On Tuesday, Fr Edward McNamara, regular liturgy contributor for the Catholic news site Zenit, published his usual “Q & A” style liturgy column for the week. This week’s article responded to the submitted question of whether a song, perhaps relating to the second reading or the gospel, could be used in place of the responsorial psalm.
Fr McNamara quite rightly answered this question in the negative, referring to no. 61 in the General Instruction of the Roman Missal.
This matter of the responsorial psalm is frequently misunderstood by music ministers and others.
The main reason for this, I believe, is that in the celebration of Mass, music is normally used with a ritual action. We typically see music accompany processions and the like. Yet in the case of the Responsorial Psalm, the music is the ritual action. A clear understanding of the parts of the Mass and their purpose is crucial.
The notion that the psalm can be replaced with another song doesn’t wash when we consider the responsorial psalm first and foremost as a proclamation of scripture, which is what it is. That is why it is a part of the Liturgy of the Word. We have quite rightly encouraged the use of music at the responsorial psalm because the psalms have always been the “songbook” of the Jewish faith from which they originate. Yet if those who make the music selections, and those who sing the psalm forget that at this point of the Mass, their primary duty is to proclaim the scriptures, then it’s all too easy to start thinking that “it’s okay to use another song instead.”
To sing the psalm of the day each week does require sound resourcing and commitment on the part of music ministers, and not all parishes can sustain this while ensuring the psalm is proclaimed well. In consideration of this, the liturgical documents do offer alternatives:
- Common or Seasonal Psalms. Not all parishes may be able to learn all the psalms in the lectionary, but learning a collection of core psalm repertoire for each season of the year is by no means impossible. There are only 20 common psalms for all four seasons of the Church year (which isn’t much given that’s every Sunday across the three-year cycle). Our own parish music suggestions resources recommend a common psalm for each Sunday.

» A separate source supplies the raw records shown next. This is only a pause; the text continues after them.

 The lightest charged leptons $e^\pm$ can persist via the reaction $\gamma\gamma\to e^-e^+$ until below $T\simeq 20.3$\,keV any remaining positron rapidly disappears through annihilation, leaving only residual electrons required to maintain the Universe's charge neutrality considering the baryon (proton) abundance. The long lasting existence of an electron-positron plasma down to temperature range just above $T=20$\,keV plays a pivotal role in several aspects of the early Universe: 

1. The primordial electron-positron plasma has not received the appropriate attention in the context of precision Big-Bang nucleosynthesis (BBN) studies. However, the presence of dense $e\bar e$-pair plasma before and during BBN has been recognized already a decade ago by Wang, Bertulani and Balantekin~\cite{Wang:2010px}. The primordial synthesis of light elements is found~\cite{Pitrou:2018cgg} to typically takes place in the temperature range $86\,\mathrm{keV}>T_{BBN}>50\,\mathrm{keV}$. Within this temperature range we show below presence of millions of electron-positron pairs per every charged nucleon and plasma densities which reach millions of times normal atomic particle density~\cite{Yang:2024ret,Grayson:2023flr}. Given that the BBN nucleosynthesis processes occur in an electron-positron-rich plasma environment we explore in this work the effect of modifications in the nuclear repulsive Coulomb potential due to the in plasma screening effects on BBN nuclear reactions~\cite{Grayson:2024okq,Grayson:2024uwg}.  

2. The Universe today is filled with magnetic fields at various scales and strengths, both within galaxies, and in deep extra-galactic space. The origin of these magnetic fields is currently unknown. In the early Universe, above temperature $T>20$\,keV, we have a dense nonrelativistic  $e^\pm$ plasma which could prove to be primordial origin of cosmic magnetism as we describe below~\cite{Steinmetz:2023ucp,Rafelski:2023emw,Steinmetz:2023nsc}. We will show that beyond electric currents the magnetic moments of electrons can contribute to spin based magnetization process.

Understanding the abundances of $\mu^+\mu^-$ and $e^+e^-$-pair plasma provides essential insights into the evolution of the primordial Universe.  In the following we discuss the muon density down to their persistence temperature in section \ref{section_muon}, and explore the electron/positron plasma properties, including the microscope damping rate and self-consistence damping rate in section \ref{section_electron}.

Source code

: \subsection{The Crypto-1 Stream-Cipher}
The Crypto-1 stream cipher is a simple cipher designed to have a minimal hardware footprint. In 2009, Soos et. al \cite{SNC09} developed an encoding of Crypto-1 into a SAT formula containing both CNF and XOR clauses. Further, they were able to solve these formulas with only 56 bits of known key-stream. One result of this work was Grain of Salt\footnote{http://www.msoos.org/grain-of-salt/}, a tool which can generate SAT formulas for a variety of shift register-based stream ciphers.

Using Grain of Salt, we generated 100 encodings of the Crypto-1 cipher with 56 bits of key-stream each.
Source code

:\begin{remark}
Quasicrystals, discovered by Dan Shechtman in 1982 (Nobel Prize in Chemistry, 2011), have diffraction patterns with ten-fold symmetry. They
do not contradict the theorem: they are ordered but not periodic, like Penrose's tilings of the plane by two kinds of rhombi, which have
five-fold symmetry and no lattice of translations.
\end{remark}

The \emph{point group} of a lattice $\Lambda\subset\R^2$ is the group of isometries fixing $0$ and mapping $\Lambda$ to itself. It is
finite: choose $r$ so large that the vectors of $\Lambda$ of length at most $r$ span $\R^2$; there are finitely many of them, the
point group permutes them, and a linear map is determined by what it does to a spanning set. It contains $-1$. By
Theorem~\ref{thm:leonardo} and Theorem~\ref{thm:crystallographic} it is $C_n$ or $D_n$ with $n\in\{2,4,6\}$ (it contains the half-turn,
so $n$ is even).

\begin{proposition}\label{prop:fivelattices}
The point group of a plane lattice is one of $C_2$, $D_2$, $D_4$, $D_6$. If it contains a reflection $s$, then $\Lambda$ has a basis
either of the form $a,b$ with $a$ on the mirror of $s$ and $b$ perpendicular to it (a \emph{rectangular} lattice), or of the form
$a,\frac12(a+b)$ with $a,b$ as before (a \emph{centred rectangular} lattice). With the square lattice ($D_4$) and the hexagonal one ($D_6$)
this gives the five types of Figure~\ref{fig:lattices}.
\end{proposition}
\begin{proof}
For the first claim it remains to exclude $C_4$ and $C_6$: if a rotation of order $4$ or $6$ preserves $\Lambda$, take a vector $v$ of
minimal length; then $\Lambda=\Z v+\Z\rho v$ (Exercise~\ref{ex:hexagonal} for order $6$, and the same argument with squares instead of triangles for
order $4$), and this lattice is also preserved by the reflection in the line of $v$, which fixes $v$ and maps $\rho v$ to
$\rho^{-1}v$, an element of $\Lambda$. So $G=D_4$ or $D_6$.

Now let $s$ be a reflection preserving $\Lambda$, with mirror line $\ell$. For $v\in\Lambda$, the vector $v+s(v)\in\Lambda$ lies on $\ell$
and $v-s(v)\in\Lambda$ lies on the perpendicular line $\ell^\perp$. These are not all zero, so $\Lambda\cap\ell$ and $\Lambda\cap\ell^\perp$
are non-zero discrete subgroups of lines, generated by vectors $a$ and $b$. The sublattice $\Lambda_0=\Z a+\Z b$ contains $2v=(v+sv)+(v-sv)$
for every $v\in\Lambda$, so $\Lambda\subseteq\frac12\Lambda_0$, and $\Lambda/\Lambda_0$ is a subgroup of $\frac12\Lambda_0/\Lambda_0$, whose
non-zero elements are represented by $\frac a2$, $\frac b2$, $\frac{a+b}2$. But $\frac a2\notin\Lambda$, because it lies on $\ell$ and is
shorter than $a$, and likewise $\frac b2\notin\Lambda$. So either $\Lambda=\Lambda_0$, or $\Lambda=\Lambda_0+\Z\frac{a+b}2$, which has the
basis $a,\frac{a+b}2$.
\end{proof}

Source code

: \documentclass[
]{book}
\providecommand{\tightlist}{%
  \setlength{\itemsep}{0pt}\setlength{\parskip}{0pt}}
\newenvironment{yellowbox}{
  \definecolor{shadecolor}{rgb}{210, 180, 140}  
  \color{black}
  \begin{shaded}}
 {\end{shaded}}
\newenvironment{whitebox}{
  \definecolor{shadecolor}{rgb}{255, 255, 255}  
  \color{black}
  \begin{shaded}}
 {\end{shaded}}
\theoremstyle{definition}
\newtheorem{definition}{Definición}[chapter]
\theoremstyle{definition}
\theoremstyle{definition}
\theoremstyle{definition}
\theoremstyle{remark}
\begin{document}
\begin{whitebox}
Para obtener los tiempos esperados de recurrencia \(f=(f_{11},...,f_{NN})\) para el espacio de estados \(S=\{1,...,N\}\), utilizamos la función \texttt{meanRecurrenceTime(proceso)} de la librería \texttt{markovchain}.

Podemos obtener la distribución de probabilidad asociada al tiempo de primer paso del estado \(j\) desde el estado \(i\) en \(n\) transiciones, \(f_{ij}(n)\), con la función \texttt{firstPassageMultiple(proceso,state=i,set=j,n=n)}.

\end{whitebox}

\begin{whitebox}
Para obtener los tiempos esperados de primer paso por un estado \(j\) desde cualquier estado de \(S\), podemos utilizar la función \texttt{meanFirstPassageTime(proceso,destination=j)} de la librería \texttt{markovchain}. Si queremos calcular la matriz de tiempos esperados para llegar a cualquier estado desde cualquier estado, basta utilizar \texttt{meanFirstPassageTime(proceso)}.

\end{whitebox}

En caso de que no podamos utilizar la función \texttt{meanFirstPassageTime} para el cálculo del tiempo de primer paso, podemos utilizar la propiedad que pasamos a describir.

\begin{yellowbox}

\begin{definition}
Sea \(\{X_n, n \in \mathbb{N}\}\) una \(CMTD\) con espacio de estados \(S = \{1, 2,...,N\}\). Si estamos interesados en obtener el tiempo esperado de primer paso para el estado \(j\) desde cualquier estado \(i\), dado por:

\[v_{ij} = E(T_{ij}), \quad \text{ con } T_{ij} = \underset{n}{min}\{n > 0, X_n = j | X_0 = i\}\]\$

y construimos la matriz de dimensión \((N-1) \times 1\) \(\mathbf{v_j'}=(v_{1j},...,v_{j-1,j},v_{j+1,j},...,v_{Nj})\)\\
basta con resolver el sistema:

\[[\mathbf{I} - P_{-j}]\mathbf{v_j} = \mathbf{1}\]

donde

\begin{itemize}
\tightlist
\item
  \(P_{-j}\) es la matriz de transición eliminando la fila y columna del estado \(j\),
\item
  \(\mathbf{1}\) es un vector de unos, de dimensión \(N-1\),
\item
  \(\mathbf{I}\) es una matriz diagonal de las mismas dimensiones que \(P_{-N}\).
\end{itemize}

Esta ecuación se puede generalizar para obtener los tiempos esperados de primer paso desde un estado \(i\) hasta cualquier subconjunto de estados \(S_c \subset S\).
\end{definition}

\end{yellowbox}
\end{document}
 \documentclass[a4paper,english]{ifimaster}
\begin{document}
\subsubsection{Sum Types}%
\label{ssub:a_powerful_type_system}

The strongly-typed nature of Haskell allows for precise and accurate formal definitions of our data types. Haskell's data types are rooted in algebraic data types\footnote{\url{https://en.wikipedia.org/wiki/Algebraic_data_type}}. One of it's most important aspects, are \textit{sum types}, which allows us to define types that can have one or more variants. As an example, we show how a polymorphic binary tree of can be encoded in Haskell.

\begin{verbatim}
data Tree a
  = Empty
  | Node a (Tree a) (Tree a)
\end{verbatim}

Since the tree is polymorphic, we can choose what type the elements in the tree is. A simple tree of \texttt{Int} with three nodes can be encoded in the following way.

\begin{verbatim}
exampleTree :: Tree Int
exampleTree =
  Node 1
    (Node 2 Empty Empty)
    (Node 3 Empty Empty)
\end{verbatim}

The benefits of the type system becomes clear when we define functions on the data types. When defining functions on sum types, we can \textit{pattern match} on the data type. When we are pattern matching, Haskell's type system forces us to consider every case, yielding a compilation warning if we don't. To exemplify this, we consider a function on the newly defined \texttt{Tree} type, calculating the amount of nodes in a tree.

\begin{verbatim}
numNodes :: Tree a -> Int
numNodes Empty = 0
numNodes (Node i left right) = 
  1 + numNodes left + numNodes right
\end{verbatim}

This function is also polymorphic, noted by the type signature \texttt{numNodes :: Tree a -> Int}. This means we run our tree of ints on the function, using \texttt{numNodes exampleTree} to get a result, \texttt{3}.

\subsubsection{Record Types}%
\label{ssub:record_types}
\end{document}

- Psalms in Metrical Form. Many composers have set psalms to more song- or hymn-like forms of music, which music ministers may find easier to learn and use with their assemblies. Take care, however, with such settings where it says the lyrics at “Based on…” the psalm. Some composers alter or vary the words of the psalm, and some may bear little resemblance the the version you will find in the lectionary. Others are much more faithful to the psalm text, and/or quote it directly.
- Chant. I’m not saying you need to learn Gregorian chant here. If you do have music for the response, then with knowledge of a few chords, you can easily chant the lines of the psalm on a single note. The psalms of Michel Guimont may help here, but they can be even simpler than that if you wish.
- Sing the Response Only. If your parish lacks the resources to sing the entire psalm, then perhaps the best alternative is to sing the response only, then have a Minister of the Word proclaim the verses from the lectionary.
Like all things in liturgy, the documents set forth the principles and guidelines that underpin what we do and articulate for us an ideal to strive for. Given the great diversity within our Church, we also have some accommodations that allow us strive towards those ideals in light of the nature of each worshipping community. The Responsorial Psalm is a case in point. Although I would recommend to any liturgical musician that they visit their nearest Catholic bookstore that sells music (such as Pauline Books and Media, for example) and look at the collections of psalms that are available. A number of composers have set the entire three-year Sunday cycle of psalms to music, and some are quite simple and straightforward to use.